● **WHAT TO DO**
Leaving pictures aside, restate exactly the lines of the data below, from the first one through the line that contains "times(1) = 0;".

[Stored items]
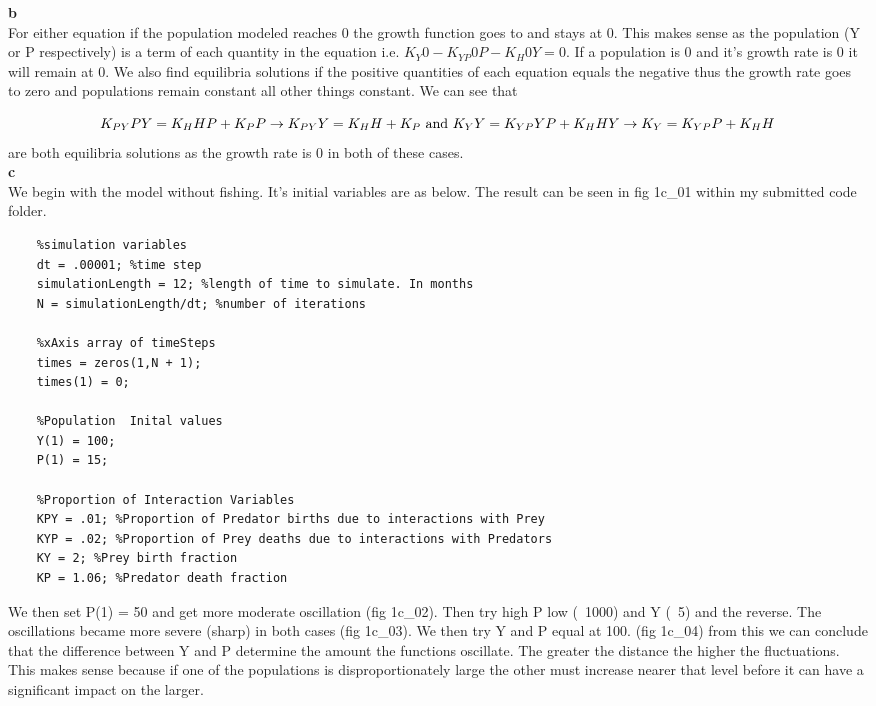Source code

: \documentclass{article}
\begin{document}
  \textbf{b}\\

  For either equation if the population modeled reaches 0 the growth function goes to
  and stays at 0.
  This makes sense as the population (Y or P respectively) is a term of each quantity
  in the equation i.e. $K_{Y}0 - K_{YP}0P - K_{H}0Y = 0$. If a population is 0 and
  it's growth rate is 0 it will remain at
  0. We also find equilibria solutions if the positive quantities of each equation equals the
  negative thus the growth rate goes to zero and populations remain constant all other things
  constant. We can see that

  \[
    K_{PY}PY  =  K_{H}HP + K_{P}P \to K_{PY}Y  =  K_{H}H + K_{P}\\
    \text{ and }\\
    K_{Y}Y = K_{YP}YP + K_{H}HY \to K_{Y} = K_{YP}P + K_{H}H\\
  \]
\pagebreak
  are both equilibria solutions as the growth rate is 0 in both of these cases.\\

  \textbf{c}\\
  We begin with the model without fishing. It's initial variables are as below.
  The result can be seen in fig 1c\_01 within my submitted code folder.\\

  \begin{verbatim}
    %simulation variables
    dt = .00001; %time step
    simulationLength = 12; %length of time to simulate. In months
    N = simulationLength/dt; %number of iterations

    %xAxis array of timeSteps
    times = zeros(1,N + 1);
    times(1) = 0;

    %Population  Inital values
    Y(1) = 100;
    P(1) = 15;

    %Proportion of Interaction Variables
    KPY = .01; %Proportion of Predator births due to interactions with Prey
    KYP = .02; %Proportion of Prey deaths due to interactions with Predators
    KY = 2; %Prey birth fraction
    KP = 1.06; %Predator death fraction
  \end{verbatim}

  We then set P(1) = 50  and  get more moderate oscillation (fig 1c\_02).
  Then try high P low (~1000) and Y (~5) and the reverse. The oscillations became
  more severe (sharp) in both cases (fig 1c\_03). We then try Y and P equal at 100.
  (fig 1c\_04) from this we can conclude that the difference between Y and P determine
  the amount the functions oscillate. The greater the distance the higher the
  fluctuations. This makes sense because if one of the populations is disproportionately
  large the other must increase  nearer that level before it can have a significant
  impact on the larger.\\
\end{document}
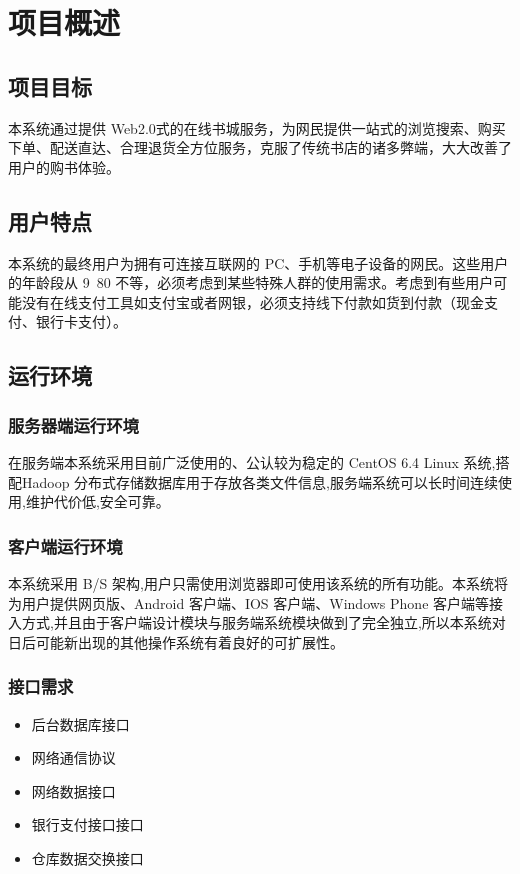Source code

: \chapter{项目概述}
\section{项目目标}
本系统通过提供 Web2.0式的在线书城服务，为网民提供一站式的浏览搜索、购买下单、配送直达、合理退货全方位服务，克服了传统书店的诸多弊端，大大改善了用户的购书体验。
\section{用户特点}
本系统的最终用户为拥有可连接互联网的 PC、手机等电子设备的网民。这些用户的年龄段从 9~80 不等，必须考虑到某些特殊人群的使用需求。考虑到有些用户可能没有在线支付工具如支付宝或者网银，必须支持线下付款如货到付款（现金支付、银行卡支付）。
\section{运行环境}
\subsection{服务器端运行环境}
在服务端本系统采用目前广泛使用的、公认较为稳定的 CentOS 6.4 Linux 系统,搭配Hadoop 分布式存储数据库用于存放各类文件信息,服务端系统可以长时间连续使用,维护代价低,安全可靠。
\subsection{客户端运行环境}
本系统采用 B/S 架构,用户只需使用浏览器即可使用该系统的所有功能。本系统将为用户提供网页版、Android 客户端、IOS 客户端、Windows Phone 客户端等接入方式,并且由于客户端设计模块与服务端系统模块做到了完全独立,所以本系统对日后可能新出现的其他操作系统有着良好的可扩展性。
\subsection{接口需求}
\begin{itemize}
	\item 后台数据库接口
	\item 网络通信协议
	\item 网络数据接口
	\item 银行支付接口接口
	\item 仓库数据交换接口 
\end{itemize}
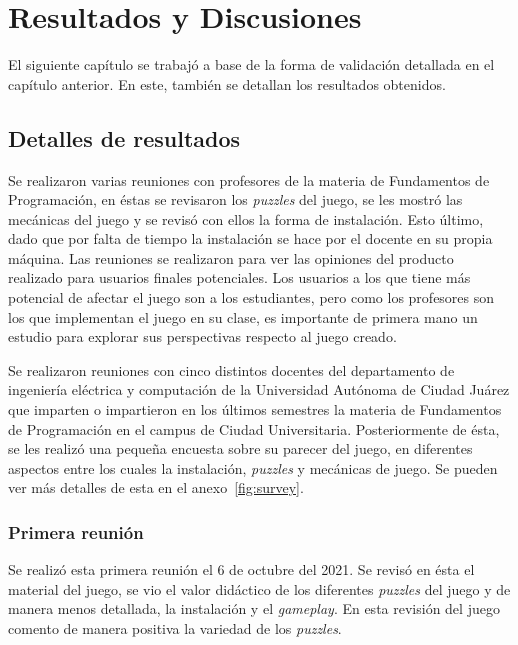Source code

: \chapter{Resultados y Discusiones}
El siguiente capítulo se trabajó a base de la forma de validación detallada en el capítulo anterior. En este, también se detallan los resultados obtenidos.

\section{Detalles de resultados}
Se realizaron varias reuniones con profesores de la materia de Fundamentos de Programación, en éstas se revisaron los \textit{puzzles} del juego, se les mostró las mecánicas del juego y se revisó con ellos la forma de instalación. Esto último, dado que por falta de tiempo la instalación se hace por el docente en su propia máquina. Las reuniones se realizaron para ver las opiniones del producto realizado para usuarios finales potenciales. Los usuarios a los que tiene más potencial de afectar el juego son a los estudiantes, pero como los profesores son los que implementan el juego en su clase, es importante de primera mano un estudio para explorar sus perspectivas respecto al juego creado.

Se realizaron reuniones con cinco distintos docentes del departamento de ingeniería eléctrica y computación de la Universidad Autónoma de Ciudad Juárez que imparten o impartieron en los últimos semestres la materia de Fundamentos de Programación en el campus de Ciudad Universitaria. Posteriormente de ésta, se les realizó una pequeña encuesta sobre su parecer del juego, en diferentes aspectos entre los cuales la instalación, \textit{puzzles} y mecánicas de juego.  Se pueden ver más detalles de esta en el anexo~\ref{fig:survey}.

\subsection{Primera reunión}
Se realizó esta primera reunión el 6 de octubre del 2021. Se revisó en ésta el material del juego, se vio el valor didáctico de los diferentes \textit{puzzles} del juego y de manera menos detallada, la instalación y el \textit{gameplay}. En esta revisión del juego comento de manera positiva la variedad de los \textit{puzzles}. 

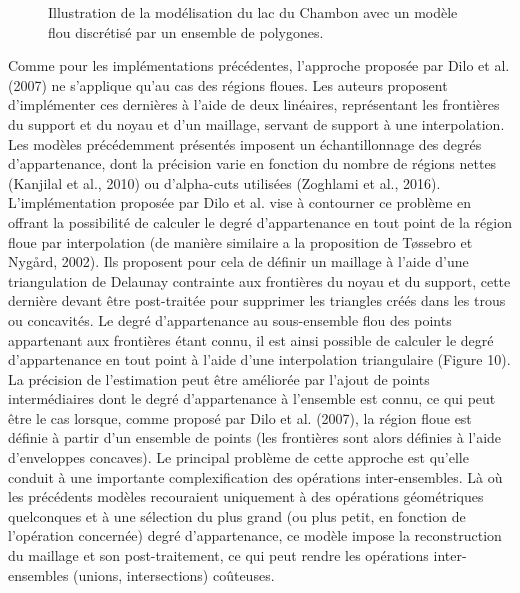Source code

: \begin{figure}
  \centering
  \caption{Illustration de la modélisation du lac du Chambon avec un modèle flou discrétisé par un ensemble de polygones.}
  \label{fig:champ_polygones}
\end{figure}

Comme pour les implémentations précédentes, l’approche proposée par
Dilo et al. (2007) ne s’applique qu’au cas des régions floues. Les
auteurs proposent d’implémenter ces dernières à l’aide de deux
linéaires, représentant les frontières du support et du noyau et d’un
maillage, servant de support à une interpolation. Les modèles
précédemment présentés imposent un échantillonnage des degrés
d’appartenance, dont la précision varie en fonction du nombre de
régions nettes (Kanjilal et al., 2010) ou d’alpha-cuts utilisées
(Zoghlami et al., 2016). L’implémentation proposée par Dilo et
al. vise à contourner ce problème en offrant la possibilité de
calculer le degré d’appartenance en tout point de la région floue par
interpolation (de manière similaire a la proposition de Tøssebro et
Nygård, 2002). Ils proposent pour cela de définir un maillage à l’aide
d’une triangulation de Delaunay contrainte aux frontières du noyau et
du support, cette dernière devant être post-traitée pour supprimer les
triangles créés dans les trous ou concavités. Le degré d’appartenance
au sous-ensemble flou des points appartenant aux frontières étant
connu, il est ainsi possible de calculer le degré d’appartenance en
tout point à l’aide d’une interpolation triangulaire (Figure 10). La
précision de l’estimation peut être améliorée par l’ajout de points
intermédiaires dont le degré d’appartenance à l’ensemble est connu, ce
qui peut être le cas lorsque, comme proposé par Dilo et al. (2007), la
région floue est définie à partir d’un ensemble de points (les
frontières sont alors définies à l’aide d’enveloppes concaves). Le
principal problème de cette approche est qu’elle conduit à une
importante complexification des opérations inter-ensembles. Là où les
précédents modèles recouraient uniquement à des opérations
géométriques quelconques et à une sélection du plus grand (ou plus
petit, en fonction de l’opération concernée) degré d’appartenance, ce
modèle impose la reconstruction du maillage et son post-traitement, ce
qui peut rendre les opérations inter-ensembles (unions, intersections)
coûteuses.

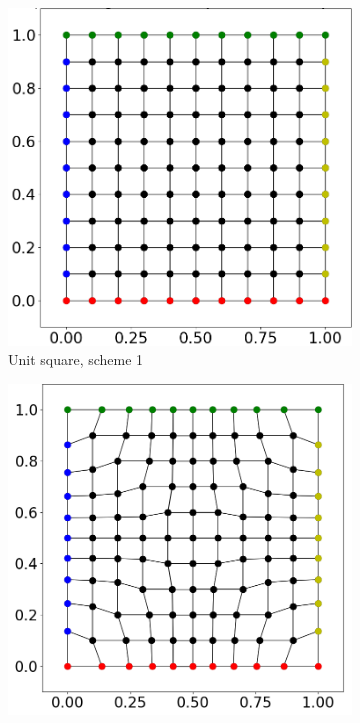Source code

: \begin{figure}%
  \centering%
  \begin{subfigure}[t]{0.48\textwidth}%
    \centering%
    \includegraphics[width=\textwidth]{images/fiber_creation/quad_1.png}%
    \caption{Unit square, scheme 1}%
    \label{fig:quad_1}%
  \end{subfigure}
  \quad
  \begin{subfigure}[t]{0.48\textwidth}%
    \centering%
    \includegraphics[width=\textwidth]{images/fiber_creation/quad_2.png}%

\end{subfigure}
\end{figure}
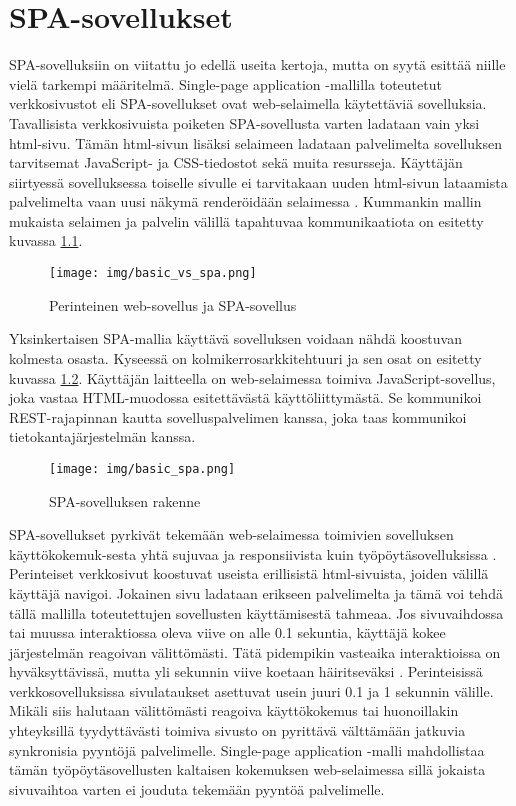 \documentclass[finnish,twoside,censored,csm,sw-track-2018]{HYthesisML}
\begin{document}
\chapter{SPA-sovellukset}
\label{chapter-spa}

SPA-sovelluksiin on viitattu jo edellä useita kertoja, mutta on syytä esittää niille vielä tarkempi määritelmä. Single-page application -mallilla toteutetut verkkosivustot eli SPA-sovellukset ovat web-selaimella käytettäviä sovelluksia. Tavallisista verkkosivuista poiketen SPA-sovellusta varten ladataan vain yksi html-sivu. Tämän html-sivun lisäksi selaimeen ladataan palvelimelta sovelluksen tarvitsemat JavaScript- ja CSS-tiedostot sekä muita resursseja. Käyttäjän siirtyessä sovelluksessa toiselle sivulle ei tarvitakaan uuden html-sivun lataamista palvelimelta vaan uusi näkymä renderöidään selaimessa \citep{ReactGlossary}. Kummankin mallin mukaista selaimen ja palvelin välillä tapahtuvaa kommunikaatiota on esitetty kuvassa \ref{fig-basic-vs-spa}.

\begin{figure}[ht]
  \centering
    \texttt{[image: img/basic\_vs\_spa.png]}
  \caption{Perinteinen web-sovellus ja SPA-sovellus}
  \label{fig-basic-vs-spa}
\end{figure}

Yksinkertaisen SPA-mallia käyttävä sovelluksen voidaan nähdä koostuvan kolmesta osasta. Kyseessä on kolmikerrosarkkitehtuuri ja sen osat on esitetty kuvassa \ref{fig-spa-rakenne}. Käyttäjän laitteella on web-selaimessa toimiva JavaScript-sovellus, joka vastaa HTML-muodossa esitettävästä käyttöliittymästä. Se kommunikoi REST-rajapinnan kautta sovelluspalvelimen kanssa, joka taas kommunikoi tietokantajärjestelmän kanssa.

\begin{figure}[ht]
  \centering
    \texttt{[image: img/basic\_spa.png]}
  \caption{SPA-sovelluksen rakenne}
  \label{fig-spa-rakenne}
\end{figure}

SPA-sovellukset pyrkivät tekemään web-selaimessa toimivien sovelluksen käyttökokemuk-sesta yhtä sujuvaa ja responsiivista kuin työpöytäsovelluksissa \citep{spa-jadhav}. Perinteiset verkkosivut koostuvat useista erillisistä html-sivuista, joiden välillä käyttäjä navigoi. Jokainen sivu ladataan erikseen palvelimelta ja tämä voi tehdä tällä mallilla toteutettujen sovellusten käyttämisestä tahmeaa. Jos sivuvaihdossa tai muussa interaktiossa oleva viive on alle 0.1 sekuntia, käyttäjä kokee järjestelmän reagoivan välittömästi. Tätä pidempikin vasteaika interaktioissa on hyväksyttävissä, mutta yli sekunnin viive koetaan häiritseväksi \citep{Nielsen}. Perinteisissä verkkosovelluksissa sivulataukset asettuvat usein juuri 0.1 ja 1 sekunnin välille. Mikäli siis halutaan välittömästi reagoiva käyttökokemus tai huonoillakin yhteyksillä tyydyttävästi toimiva sivusto on pyrittävä välttämään jatkuvia synkronisia pyyntöjä palvelimelle. Single-page application -malli mahdollistaa tämän työpöytäsovellusten kaltaisen kokemuksen web-selaimessa sillä jokaista sivuvaihtoa varten ei jouduta tekemään pyyntöä palvelimelle.
\end{document}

● **YOUR RESPONSE**
Source code

: \documentclass{article}
\begin{document}
  \textbf{b}\\

  For either equation if the population modeled reaches 0 the growth function goes to
  and stays at 0.
  This makes sense as the population (Y or P respectively) is a term of each quantity
  in the equation i.e. $K_{Y}0 - K_{YP}0P - K_{H}0Y = 0$. If a population is 0 and
  it's growth rate is 0 it will remain at
  0. We also find equilibria solutions if the positive quantities of each equation equals the
  negative thus the growth rate goes to zero and populations remain constant all other things
  constant. We can see that

  \[
    K_{PY}PY  =  K_{H}HP + K_{P}P \to K_{PY}Y  =  K_{H}H + K_{P}\\
    \text{ and }\\
    K_{Y}Y = K_{YP}YP + K_{H}HY \to K_{Y} = K_{YP}P + K_{H}H\\
  \]
\pagebreak
  are both equilibria solutions as the growth rate is 0 in both of these cases.\\

  \textbf{c}\\
  We begin with the model without fishing. It's initial variables are as below.
  The result can be seen in fig 1c\_01 within my submitted code folder.\\

  \begin{verbatim}
    %simulation variables
    dt = .00001; %time step
    simulationLength = 12; %length of time to simulate. In months
    N = simulationLength/dt; %number of iterations

    %xAxis array of timeSteps
    times = zeros(1,N + 1);
    times(1) = 0;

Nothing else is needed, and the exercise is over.